**WHAT THE TASK ASKS:** Except for the images, repeat the entries below word for word.

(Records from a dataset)
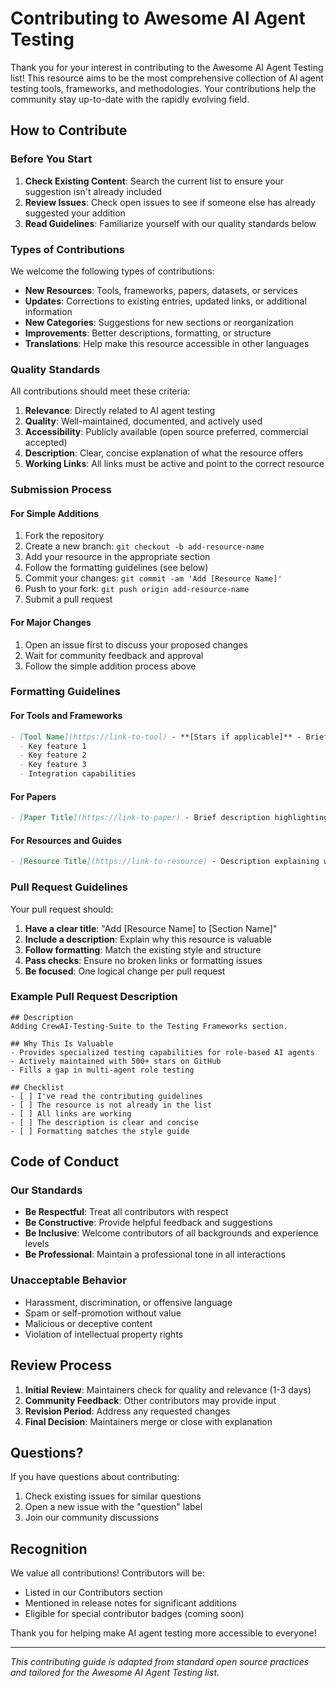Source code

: # Contributing to Awesome AI Agent Testing

Thank you for your interest in contributing to the Awesome AI Agent Testing list! This resource aims to be the most comprehensive collection of AI agent testing tools, frameworks, and methodologies. Your contributions help the community stay up-to-date with the rapidly evolving field.

## How to Contribute

### Before You Start

1. **Check Existing Content**: Search the current list to ensure your suggestion isn't already included
2. **Review Issues**: Check open issues to see if someone else has already suggested your addition
3. **Read Guidelines**: Familiarize yourself with our quality standards below

### Types of Contributions

We welcome the following types of contributions:

- **New Resources**: Tools, frameworks, papers, datasets, or services
- **Updates**: Corrections to existing entries, updated links, or additional information
- **New Categories**: Suggestions for new sections or reorganization
- **Improvements**: Better descriptions, formatting, or structure
- **Translations**: Help make this resource accessible in other languages

### Quality Standards

All contributions should meet these criteria:

1. **Relevance**: Directly related to AI agent testing
2. **Quality**: Well-maintained, documented, and actively used
3. **Accessibility**: Publicly available (open source preferred, commercial accepted)
4. **Description**: Clear, concise explanation of what the resource offers
5. **Working Links**: All links must be active and point to the correct resource

### Submission Process

#### For Simple Additions

1. Fork the repository
2. Create a new branch: `git checkout -b add-resource-name`
3. Add your resource in the appropriate section
4. Follow the formatting guidelines (see below)
5. Commit your changes: `git commit -am 'Add [Resource Name]'`
6. Push to your fork: `git push origin add-resource-name`
7. Submit a pull request

#### For Major Changes

1. Open an issue first to discuss your proposed changes
2. Wait for community feedback and approval
3. Follow the simple addition process above

### Formatting Guidelines

#### For Tools and Frameworks

```markdown
- [Tool Name](https://link-to-tool) - **[Stars if applicable]** - Brief description (one line).
  - Key feature 1
  - Key feature 2
  - Key feature 3
  - Integration capabilities
```

#### For Papers

```markdown
- [Paper Title](https://link-to-paper) - Brief description highlighting key contributions and relevance to agent testing.
```

#### For Resources and Guides

```markdown
- [Resource Title](https://link-to-resource) - Description explaining what the resource covers and who it's for.
```

### Pull Request Guidelines

Your pull request should:

1. **Have a clear title**: "Add [Resource Name] to [Section Name]"
2. **Include a description**: Explain why this resource is valuable
3. **Follow formatting**: Match the existing style and structure
4. **Pass checks**: Ensure no broken links or formatting issues
5. **Be focused**: One logical change per pull request

### Example Pull Request Description

```
## Description
Adding CrewAI-Testing-Suite to the Testing Frameworks section.

## Why This Is Valuable
- Provides specialized testing capabilities for role-based AI agents
- Actively maintained with 500+ stars on GitHub
- Fills a gap in multi-agent role testing

## Checklist
- [ ] I've read the contributing guidelines
- [ ] The resource is not already in the list
- [ ] All links are working
- [ ] The description is clear and concise
- [ ] Formatting matches the style guide
```

## Code of Conduct

### Our Standards

- **Be Respectful**: Treat all contributors with respect
- **Be Constructive**: Provide helpful feedback and suggestions
- **Be Inclusive**: Welcome contributors of all backgrounds and experience levels
- **Be Professional**: Maintain a professional tone in all interactions

### Unacceptable Behavior

- Harassment, discrimination, or offensive language
- Spam or self-promotion without value
- Malicious or deceptive content
- Violation of intellectual property rights

## Review Process

1. **Initial Review**: Maintainers check for quality and relevance (1-3 days)
2. **Community Feedback**: Other contributors may provide input
3. **Revision Period**: Address any requested changes
4. **Final Decision**: Maintainers merge or close with explanation

## Questions?

If you have questions about contributing:

1. Check existing issues for similar questions
2. Open a new issue with the "question" label
3. Join our community discussions

## Recognition

We value all contributions! Contributors will be:
- Listed in our Contributors section
- Mentioned in release notes for significant additions
- Eligible for special contributor badges (coming soon)

Thank you for helping make AI agent testing more accessible to everyone!

---

*This contributing guide is adapted from standard open source practices and tailored for the Awesome AI Agent Testing list.*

**ANSWER FOR THE TASK:**
Source code

: # Contributing to Awesome AI Agent Testing

Thank you for your interest in contributing to the Awesome AI Agent Testing list! This resource aims to be the most comprehensive collection of AI agent testing tools, frameworks, and methodologies. Your contributions help the community stay up-to-date with the rapidly evolving field.

## How to Contribute

### Before You Start

1. **Check Existing Content**: Search the current list to ensure your suggestion isn't already included
2. **Review Issues**: Check open issues to see if someone else has already suggested your addition
3. **Read Guidelines**: Familiarize yourself with our quality standards below

### Types of Contributions

We welcome the following types of contributions:

- **New Resources**: Tools, frameworks, papers, datasets, or services
- **Updates**: Corrections to existing entries, updated links, or additional information
- **New Categories**: Suggestions for new sections or reorganization
- **Improvements**: Better descriptions, formatting, or structure
- **Translations**: Help make this resource accessible in other languages

### Quality Standards

All contributions should meet these criteria:

1. **Relevance**: Directly related to AI agent testing
2. **Quality**: Well-maintained, documented, and actively used
3. **Accessibility**: Publicly available (open source preferred, commercial accepted)
4. **Description**: Clear, concise explanation of what the resource offers
5. **Working Links**: All links must be active and point to the correct resource

### Submission Process

#### For Simple Additions

1. Fork the repository
2. Create a new branch: `git checkout -b add-resource-name`
3. Add your resource in the appropriate section
4. Follow the formatting guidelines (see below)
5. Commit your changes: `git commit -am 'Add [Resource Name]'`
6. Push to your fork: `git push origin add-resource-name`
7. Submit a pull request

#### For Major Changes

1. Open an issue first to discuss your proposed changes
2. Wait for community feedback and approval
3. Follow the simple addition process above

### Formatting Guidelines

#### For Tools and Frameworks

```markdown
- [Tool Name](https://link-to-tool) - **[Stars if applicable]** - Brief description (one line).
  - Key feature 1
  - Key feature 2
  - Key feature 3
  - Integration capabilities
```

#### For Papers

```markdown
- [Paper Title](https://link-to-paper) - Brief description highlighting key contributions and relevance to agent testing.
```

#### For Resources and Guides

```markdown
- [Resource Title](https://link-to-resource) - Description explaining what the resource covers and who it's for.
```

### Pull Request Guidelines

Your pull request should:

1. **Have a clear title**: "Add [Resource Name] to [Section Name]"
2. **Include a description**: Explain why this resource is valuable
3. **Follow formatting**: Match the existing style and structure
4. **Pass checks**: Ensure no broken links or formatting issues
5. **Be focused**: One logical change per pull request

### Example Pull Request Description

```
## Description
Adding CrewAI-Testing-Suite to the Testing Frameworks section.

## Why This Is Valuable
- Provides specialized testing capabilities for role-based AI agents
- Actively maintained with 500+ stars on GitHub
- Fills a gap in multi-agent role testing

## Checklist
- [ ] I've read the contributing guidelines
- [ ] The resource is not already in the list
- [ ] All links are working
- [ ] The description is clear and concise
- [ ] Formatting matches the style guide
```

## Code of Conduct

### Our Standards

- **Be Respectful**: Treat all contributors with respect
- **Be Constructive**: Provide helpful feedback and suggestions
- **Be Inclusive**: Welcome contributors of all backgrounds and experience levels
- **Be Professional**: Maintain a professional tone in all interactions

### Unacceptable Behavior

- Harassment, discrimination, or offensive language
- Spam or self-promotion without value
- Malicious or deceptive content
- Violation of intellectual property rights

## Review Process

1. **Initial Review**: Maintainers check for quality and relevance (1-3 days)
2. **Community Feedback**: Other contributors may provide input
3. **Revision Period**: Address any requested changes
4. **Final Decision**: Maintainers merge or close with explanation

## Questions?

If you have questions about contributing:

1. Check existing issues for similar questions
2. Open a new issue with the "question" label
3. Join our community discussions

## Recognition

We value all contributions! Contributors will be:
- Listed in our Contributors section
- Mentioned in release notes for significant additions
- Eligible for special contributor badges (coming soon)

Thank you for helping make AI agent testing more accessible to everyone!

---

*This contributing guide is adapted from standard open source practices and tailored for the Awesome AI Agent Testing list.*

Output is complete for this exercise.